SINGAPORE (AP)--European aircraft maker Airbus Industrie will officially launch a program in December aimed at building the world's largest passenger jets and plans to deliver the first of them in the second half of 2005, the company said Wednesday.
“About half the demand for the A3XX will come from Asia,” senior vice president John Leahy said. “I am sure that we would not be launching it if there were not key Asian airlines on board.”
Leahy, speaking to reporters after a news conference at the Asian Aerospace air show in Singapore, declined to name any specific airlines that had expressed interest in the massive double-decker plane, designed to carry up to 600 passengers.
The company hopes to start making proposals to potential A3XX customers in May, Leahy said.
Airbus on Wednesday also announced that it is working on a new plane in the 200-seat to 250-seat category, a size usually used for regional flights, to replace its widely used A300 and A310 models.
“Those products (the A300 and A310) are also a little old and are not selling as much as they used to be sold in former years,”' Airbus president and chief executive office Noel Forgeard said at the company's news conference.

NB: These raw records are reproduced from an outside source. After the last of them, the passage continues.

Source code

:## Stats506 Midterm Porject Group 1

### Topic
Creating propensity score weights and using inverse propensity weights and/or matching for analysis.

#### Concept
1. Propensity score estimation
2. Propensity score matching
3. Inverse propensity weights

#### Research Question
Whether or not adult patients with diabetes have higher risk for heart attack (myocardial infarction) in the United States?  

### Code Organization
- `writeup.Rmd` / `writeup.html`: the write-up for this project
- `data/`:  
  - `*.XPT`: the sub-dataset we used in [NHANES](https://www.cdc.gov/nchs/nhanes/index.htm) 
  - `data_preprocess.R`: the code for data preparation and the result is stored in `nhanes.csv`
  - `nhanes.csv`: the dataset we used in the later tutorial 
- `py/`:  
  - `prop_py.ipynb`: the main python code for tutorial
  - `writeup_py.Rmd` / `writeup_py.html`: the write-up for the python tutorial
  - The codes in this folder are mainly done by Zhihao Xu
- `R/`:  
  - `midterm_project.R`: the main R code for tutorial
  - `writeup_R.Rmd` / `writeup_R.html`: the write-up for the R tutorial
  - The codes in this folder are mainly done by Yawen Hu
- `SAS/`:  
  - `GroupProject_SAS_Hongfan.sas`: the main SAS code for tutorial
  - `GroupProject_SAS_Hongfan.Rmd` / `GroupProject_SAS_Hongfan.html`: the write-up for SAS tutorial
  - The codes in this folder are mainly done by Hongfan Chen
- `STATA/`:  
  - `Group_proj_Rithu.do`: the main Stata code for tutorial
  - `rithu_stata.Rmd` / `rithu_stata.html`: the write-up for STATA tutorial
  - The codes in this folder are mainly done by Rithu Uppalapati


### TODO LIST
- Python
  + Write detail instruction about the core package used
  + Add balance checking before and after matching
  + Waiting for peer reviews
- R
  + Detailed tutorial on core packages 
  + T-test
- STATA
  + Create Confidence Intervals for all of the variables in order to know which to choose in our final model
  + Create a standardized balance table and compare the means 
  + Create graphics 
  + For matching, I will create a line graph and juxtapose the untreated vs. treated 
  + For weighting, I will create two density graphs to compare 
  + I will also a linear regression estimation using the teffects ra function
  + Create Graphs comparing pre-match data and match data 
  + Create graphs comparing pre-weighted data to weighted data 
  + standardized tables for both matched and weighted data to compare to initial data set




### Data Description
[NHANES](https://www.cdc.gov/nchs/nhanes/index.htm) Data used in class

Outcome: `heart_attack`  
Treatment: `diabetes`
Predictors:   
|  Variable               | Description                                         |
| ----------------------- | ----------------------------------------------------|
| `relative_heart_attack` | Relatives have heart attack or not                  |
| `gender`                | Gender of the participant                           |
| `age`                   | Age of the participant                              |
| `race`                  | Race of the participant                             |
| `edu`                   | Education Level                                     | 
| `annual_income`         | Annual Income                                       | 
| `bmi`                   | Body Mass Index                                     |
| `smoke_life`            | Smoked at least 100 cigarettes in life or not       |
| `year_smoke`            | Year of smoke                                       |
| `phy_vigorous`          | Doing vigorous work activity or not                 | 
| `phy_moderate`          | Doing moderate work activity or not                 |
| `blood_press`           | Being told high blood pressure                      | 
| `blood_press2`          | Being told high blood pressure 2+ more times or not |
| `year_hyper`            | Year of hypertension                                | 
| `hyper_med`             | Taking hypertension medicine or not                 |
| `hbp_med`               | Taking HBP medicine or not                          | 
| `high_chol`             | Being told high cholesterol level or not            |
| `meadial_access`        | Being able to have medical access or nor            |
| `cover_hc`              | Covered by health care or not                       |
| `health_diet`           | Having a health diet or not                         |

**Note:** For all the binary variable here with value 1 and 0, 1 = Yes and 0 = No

“So we are thinking of a new airplane, a 250-seater or less,” Forgeard said, adding that the new plane would be more cost-effective to fly, particularly in terms of fuel consumption.
Though Airbus for the first time beat arch-rival Boeing in new commercial jet orders last year, Forgeard said he expected Airbus' new orders to drop from last year's 476 to about 300 in 2000.
“We see some slowdown in orders this year,”' he said. “Our own predictions for the year are somewhere around 300 new orders.”
Airbus had 476 orders in 1999 compared with 391 for U.S. aircraft maker Boeing, giving Airbus 55 percent of the global market.
Despite the drop in expected orders, Forgeard said he expected the company's momentum to build, especially with its new products on the way.
Airbus Industrie is a consortium formed of DaimlerChrysler AG's Dasa unit, Aerospatiale Matra of France, Spain's Casa and Britain's British Aerospace Systems.